The weirdest moment was when Pats coach Bill Belichick challenged the Giants having too many men on the field during a Patriots punt, and winning the challenge. Subrata and I looked at each other and said, “I didn’t even know you could challenge that!”

It’s too bad that that we (as fans collectively) missed out on seeing something which happens less than once a generation (I heard that there have been only 3 teams in NFL history to win all their games, two from before 1940, and the 1972 Dolphins), because seeing those rare feats is part of what makes sports fun. This is not to imply that the Giants should have thrown the game (what fun would that be?) and of course fans who love the Giants or hate the Patriots won’t care about that. But it still would have been really cool.

In any event, it’s still been a hell of a decade for Boston sports: Two World Series championships, three Super Bowl titles, and the Celtics are having a great year (or so I hear, since I’m no sort of basketball fan!). So really I’m not complaining! It’s so hard to win a title in professional sports, I’m perfectly happy with this run of success.

And hey, there are still a few more years left in the decade…

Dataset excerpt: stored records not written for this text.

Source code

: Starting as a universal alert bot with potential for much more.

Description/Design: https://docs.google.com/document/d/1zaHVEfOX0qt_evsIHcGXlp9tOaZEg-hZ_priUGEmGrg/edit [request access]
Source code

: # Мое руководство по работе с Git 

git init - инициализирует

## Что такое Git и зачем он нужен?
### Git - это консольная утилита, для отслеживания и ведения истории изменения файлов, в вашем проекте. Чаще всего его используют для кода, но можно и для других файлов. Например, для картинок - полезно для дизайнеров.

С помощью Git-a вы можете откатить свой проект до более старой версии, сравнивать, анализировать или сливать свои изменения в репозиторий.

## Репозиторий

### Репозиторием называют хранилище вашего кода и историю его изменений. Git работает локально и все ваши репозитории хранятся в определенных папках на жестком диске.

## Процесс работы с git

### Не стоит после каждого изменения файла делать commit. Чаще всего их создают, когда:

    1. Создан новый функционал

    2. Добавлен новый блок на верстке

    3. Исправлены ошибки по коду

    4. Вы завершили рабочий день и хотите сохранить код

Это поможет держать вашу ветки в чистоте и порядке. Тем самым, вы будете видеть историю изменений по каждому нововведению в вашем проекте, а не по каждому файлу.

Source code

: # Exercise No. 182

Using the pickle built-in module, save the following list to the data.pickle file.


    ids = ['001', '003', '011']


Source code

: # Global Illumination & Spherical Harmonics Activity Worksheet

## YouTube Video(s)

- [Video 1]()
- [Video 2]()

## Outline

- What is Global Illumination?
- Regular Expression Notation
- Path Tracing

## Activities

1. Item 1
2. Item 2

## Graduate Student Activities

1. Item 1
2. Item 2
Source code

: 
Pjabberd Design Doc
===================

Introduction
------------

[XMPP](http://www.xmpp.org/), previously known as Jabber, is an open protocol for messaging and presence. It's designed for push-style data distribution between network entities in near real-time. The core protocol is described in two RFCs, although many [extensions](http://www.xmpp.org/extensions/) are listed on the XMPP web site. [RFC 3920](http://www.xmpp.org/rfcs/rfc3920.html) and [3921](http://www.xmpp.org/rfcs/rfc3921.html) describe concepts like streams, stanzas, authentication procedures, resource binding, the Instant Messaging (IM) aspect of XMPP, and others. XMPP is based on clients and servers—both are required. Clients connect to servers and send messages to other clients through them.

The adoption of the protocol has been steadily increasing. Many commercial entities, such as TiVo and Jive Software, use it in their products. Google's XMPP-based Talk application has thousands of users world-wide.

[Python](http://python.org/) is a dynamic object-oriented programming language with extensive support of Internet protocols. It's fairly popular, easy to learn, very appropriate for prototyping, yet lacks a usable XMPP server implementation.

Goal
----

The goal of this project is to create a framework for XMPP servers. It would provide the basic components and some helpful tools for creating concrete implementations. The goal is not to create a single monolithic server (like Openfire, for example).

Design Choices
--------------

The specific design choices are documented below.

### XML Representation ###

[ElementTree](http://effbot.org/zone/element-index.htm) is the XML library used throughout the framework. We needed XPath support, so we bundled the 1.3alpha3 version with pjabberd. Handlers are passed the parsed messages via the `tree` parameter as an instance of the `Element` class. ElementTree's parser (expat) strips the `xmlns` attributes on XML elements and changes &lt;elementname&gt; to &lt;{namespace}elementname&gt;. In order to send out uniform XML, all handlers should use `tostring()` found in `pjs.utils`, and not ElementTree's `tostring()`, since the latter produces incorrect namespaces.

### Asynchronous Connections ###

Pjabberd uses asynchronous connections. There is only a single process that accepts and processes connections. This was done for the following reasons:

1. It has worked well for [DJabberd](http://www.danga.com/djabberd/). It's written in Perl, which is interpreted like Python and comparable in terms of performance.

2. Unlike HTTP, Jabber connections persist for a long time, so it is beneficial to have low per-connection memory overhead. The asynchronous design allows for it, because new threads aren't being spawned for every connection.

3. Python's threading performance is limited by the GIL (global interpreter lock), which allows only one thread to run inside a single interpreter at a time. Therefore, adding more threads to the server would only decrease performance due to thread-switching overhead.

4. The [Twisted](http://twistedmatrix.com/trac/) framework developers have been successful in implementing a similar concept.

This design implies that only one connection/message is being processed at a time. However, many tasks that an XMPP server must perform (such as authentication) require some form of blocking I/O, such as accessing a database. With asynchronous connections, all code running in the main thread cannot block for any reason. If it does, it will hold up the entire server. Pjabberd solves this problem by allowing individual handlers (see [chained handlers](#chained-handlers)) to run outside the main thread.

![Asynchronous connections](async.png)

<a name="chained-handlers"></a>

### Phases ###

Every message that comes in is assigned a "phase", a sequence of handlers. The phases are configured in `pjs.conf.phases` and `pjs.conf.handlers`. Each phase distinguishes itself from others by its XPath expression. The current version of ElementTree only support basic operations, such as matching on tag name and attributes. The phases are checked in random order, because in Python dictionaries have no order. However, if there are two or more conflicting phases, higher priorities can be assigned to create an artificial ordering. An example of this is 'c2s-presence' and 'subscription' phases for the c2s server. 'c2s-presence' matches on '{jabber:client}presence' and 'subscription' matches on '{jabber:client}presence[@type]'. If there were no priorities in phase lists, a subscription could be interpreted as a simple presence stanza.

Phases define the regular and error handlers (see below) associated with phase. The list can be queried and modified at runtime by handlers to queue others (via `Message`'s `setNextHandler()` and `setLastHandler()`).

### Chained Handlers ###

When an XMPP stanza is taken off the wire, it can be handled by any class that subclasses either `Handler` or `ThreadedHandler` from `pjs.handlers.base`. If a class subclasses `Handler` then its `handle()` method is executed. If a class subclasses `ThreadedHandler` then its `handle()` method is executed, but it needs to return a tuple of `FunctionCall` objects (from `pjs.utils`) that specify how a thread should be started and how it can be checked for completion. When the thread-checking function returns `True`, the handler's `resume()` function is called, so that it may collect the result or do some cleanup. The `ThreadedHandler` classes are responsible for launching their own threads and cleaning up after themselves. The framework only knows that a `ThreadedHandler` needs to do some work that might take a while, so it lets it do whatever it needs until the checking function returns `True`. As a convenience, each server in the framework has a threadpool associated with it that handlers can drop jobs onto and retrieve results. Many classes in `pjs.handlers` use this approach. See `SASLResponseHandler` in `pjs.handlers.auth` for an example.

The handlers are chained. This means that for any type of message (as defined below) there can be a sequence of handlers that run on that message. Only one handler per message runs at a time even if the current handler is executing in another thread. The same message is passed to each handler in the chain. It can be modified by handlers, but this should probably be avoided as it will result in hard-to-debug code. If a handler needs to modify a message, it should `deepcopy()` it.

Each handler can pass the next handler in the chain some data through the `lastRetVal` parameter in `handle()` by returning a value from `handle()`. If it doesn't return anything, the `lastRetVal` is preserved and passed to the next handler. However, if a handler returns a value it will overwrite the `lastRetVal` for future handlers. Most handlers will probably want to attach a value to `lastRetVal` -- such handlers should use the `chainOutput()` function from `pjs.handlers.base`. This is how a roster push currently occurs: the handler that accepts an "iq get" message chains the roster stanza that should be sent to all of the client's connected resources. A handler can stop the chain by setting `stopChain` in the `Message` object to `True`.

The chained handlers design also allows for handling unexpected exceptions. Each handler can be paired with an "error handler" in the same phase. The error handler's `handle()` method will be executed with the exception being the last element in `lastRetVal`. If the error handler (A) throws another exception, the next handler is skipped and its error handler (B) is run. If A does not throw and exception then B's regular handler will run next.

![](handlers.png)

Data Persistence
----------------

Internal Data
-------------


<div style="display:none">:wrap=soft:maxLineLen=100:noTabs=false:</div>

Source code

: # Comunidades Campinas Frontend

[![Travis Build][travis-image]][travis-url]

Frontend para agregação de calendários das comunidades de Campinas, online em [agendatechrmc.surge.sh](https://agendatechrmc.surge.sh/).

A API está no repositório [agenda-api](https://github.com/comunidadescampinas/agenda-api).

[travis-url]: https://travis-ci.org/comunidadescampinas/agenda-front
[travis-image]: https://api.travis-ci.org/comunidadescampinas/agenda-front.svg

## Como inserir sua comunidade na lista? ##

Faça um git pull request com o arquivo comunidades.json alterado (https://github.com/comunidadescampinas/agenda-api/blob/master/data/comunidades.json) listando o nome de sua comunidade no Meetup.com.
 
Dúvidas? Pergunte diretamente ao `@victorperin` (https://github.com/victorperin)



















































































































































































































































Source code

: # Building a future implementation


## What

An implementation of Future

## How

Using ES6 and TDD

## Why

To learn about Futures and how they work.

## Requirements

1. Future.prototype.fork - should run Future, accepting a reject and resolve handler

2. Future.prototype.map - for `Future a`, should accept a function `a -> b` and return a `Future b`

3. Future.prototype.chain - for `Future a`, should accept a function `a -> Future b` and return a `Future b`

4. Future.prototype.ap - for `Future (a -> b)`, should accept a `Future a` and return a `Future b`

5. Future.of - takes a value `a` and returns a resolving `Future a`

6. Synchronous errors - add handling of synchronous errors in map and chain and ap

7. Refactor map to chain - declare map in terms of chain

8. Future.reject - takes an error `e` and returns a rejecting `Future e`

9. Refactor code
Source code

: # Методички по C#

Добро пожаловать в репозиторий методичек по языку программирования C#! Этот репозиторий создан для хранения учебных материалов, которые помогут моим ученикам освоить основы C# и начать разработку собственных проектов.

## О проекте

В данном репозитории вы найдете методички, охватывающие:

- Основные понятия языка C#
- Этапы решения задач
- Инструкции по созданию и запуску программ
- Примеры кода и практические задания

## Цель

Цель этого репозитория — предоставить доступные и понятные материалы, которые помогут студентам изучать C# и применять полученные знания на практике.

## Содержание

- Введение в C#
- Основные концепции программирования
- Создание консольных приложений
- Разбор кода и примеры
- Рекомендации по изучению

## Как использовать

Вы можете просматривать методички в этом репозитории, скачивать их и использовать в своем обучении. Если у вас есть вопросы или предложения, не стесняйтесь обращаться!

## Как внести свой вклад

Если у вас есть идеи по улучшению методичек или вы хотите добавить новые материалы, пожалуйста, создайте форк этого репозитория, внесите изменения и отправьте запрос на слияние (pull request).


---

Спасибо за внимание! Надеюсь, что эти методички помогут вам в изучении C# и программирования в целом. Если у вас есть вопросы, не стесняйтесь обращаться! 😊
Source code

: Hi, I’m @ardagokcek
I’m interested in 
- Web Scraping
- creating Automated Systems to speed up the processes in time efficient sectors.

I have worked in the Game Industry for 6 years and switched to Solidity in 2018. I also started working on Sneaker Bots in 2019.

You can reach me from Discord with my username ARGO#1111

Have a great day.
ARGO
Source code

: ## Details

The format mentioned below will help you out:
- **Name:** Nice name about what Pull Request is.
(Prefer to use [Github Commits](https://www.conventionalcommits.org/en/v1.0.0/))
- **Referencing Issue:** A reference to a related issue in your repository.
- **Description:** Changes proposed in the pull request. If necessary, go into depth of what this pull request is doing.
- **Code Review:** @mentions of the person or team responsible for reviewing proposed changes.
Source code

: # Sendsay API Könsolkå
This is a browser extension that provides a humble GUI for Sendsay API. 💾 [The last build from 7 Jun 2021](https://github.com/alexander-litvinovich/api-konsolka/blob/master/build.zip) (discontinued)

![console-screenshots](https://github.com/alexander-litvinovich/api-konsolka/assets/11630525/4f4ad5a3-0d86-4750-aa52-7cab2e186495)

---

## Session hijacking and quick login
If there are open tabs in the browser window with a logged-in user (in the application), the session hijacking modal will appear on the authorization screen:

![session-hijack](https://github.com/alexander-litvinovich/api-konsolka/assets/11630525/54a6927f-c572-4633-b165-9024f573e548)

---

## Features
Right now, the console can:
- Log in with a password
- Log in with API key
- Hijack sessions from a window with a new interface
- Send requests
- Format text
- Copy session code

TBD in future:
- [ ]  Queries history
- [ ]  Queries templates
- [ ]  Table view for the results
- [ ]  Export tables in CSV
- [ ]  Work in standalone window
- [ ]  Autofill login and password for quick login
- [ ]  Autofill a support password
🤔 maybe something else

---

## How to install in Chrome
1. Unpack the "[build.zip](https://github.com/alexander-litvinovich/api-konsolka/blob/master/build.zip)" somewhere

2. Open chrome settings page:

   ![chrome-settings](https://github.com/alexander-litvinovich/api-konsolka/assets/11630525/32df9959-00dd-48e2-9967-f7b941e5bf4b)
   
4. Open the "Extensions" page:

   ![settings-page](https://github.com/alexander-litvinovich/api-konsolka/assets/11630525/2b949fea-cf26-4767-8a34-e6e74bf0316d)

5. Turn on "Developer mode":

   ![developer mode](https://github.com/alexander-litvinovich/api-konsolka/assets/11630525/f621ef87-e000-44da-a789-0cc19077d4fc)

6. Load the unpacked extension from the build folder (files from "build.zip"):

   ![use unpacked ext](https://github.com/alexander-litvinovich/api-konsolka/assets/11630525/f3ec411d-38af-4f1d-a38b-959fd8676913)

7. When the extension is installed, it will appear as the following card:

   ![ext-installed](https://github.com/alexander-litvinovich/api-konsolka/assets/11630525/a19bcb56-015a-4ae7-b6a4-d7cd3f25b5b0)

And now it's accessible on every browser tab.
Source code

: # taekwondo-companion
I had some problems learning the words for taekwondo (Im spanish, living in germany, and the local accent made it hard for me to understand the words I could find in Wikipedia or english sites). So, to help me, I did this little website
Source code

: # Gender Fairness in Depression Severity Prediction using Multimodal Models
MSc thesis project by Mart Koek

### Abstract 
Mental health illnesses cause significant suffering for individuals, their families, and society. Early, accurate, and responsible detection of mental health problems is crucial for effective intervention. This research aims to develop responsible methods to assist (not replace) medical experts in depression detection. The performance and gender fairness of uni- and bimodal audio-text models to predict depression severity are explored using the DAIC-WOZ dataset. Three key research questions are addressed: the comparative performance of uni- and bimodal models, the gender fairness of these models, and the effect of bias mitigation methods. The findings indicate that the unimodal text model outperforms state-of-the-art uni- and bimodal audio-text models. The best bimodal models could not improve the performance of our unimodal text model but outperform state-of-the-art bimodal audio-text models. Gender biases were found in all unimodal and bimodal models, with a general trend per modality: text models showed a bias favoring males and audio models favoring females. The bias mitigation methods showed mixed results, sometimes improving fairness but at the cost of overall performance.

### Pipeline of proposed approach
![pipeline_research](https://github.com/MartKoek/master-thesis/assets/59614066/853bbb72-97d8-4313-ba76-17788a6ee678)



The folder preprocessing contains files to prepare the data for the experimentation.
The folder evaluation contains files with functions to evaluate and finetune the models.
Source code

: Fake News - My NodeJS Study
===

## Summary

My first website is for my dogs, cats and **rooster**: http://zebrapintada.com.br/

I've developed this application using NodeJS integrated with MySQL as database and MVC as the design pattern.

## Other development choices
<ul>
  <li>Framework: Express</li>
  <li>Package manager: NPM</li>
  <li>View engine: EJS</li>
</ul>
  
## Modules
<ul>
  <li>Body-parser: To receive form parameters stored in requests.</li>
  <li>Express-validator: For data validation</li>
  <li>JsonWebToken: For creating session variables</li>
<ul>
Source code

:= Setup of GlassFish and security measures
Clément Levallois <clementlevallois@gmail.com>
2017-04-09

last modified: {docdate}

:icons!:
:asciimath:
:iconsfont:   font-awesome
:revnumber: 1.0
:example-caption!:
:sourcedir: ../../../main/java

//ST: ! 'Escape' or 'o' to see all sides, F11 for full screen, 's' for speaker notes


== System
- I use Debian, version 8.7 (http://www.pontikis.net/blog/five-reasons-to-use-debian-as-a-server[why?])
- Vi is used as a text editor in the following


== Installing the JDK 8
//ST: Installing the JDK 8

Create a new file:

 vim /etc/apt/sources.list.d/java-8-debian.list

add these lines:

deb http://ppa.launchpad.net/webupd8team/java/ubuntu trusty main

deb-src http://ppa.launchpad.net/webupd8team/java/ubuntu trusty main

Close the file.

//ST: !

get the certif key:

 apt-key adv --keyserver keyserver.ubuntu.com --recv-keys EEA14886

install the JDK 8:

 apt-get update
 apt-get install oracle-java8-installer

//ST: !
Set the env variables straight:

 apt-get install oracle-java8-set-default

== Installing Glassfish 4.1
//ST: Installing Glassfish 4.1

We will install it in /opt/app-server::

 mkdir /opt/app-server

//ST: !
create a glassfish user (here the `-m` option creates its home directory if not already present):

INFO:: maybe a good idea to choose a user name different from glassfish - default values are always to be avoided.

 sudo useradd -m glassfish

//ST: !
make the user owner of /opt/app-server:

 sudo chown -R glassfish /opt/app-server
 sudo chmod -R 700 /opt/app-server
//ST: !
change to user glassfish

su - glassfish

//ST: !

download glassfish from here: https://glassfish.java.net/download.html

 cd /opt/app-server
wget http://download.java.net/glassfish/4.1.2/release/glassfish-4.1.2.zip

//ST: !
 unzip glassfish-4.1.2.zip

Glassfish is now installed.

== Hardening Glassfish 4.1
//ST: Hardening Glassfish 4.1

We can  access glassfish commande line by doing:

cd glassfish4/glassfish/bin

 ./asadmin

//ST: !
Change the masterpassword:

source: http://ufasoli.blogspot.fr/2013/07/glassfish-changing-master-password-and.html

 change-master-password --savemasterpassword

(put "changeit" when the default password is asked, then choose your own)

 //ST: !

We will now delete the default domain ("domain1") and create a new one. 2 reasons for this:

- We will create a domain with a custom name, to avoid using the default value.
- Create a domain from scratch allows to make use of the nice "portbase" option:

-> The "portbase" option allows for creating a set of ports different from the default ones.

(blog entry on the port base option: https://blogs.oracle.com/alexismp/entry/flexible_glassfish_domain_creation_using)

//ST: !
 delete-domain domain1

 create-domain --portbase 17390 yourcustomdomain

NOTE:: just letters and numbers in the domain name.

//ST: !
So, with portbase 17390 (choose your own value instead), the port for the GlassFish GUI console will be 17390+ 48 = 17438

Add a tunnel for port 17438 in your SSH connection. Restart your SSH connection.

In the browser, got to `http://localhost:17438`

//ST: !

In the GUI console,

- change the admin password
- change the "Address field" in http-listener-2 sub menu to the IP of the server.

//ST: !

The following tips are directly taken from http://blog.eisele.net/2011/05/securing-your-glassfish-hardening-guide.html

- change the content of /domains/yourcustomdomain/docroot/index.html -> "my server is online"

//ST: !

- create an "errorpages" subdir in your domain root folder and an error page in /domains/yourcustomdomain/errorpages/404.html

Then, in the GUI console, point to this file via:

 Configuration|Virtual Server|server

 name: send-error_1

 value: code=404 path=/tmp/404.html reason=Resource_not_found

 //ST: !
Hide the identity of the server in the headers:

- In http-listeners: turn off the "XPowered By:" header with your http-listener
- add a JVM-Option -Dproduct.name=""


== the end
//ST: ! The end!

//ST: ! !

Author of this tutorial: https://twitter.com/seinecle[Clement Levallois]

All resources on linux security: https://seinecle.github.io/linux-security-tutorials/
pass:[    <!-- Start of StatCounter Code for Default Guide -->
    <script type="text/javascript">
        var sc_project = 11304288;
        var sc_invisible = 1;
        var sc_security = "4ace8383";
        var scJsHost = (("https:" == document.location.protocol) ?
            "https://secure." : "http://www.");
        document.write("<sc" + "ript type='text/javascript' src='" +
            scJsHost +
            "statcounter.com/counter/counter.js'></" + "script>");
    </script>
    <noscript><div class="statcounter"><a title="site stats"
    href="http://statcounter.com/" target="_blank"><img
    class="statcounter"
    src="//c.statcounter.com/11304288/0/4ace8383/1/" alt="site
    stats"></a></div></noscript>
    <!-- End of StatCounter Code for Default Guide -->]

Pets and the Housing Slump

A sad article in the San Jose Mercury News today: foreclosed homeowners who abandon their pets when they move out. Some pets are released outside, while others are left to starve inside the house, and animal shelters are getting overwhelmed in places with high foreclosure rates:

“[The pets’] best shot is for the owners to plan ahead some,” [Traci] Jennings [president of the Humane Society of Stanislaus County in northern California] said. “But they didn’t plan when they bought their house. I don’t see that happening anytime soon.”

Tragic as some of the stories in the article are, for me as a cat owner the saddest bit was about some domestic cats released into the wild:

In one such colony in Modesto, two obviously tame cats watched alone from a distance as a group of feral cats devoured a pile of dry food Jennings offered.

“These are obviously abandoned cats,” Jennings said. “They’re not afraid of people, and they stay away from the feral cats because they’re ostracized by them.”

I hope the domesticated cats at least find company in each other. Cats may have a reputation as aloof and superior, but I think they love the company of their friends just like most other animals.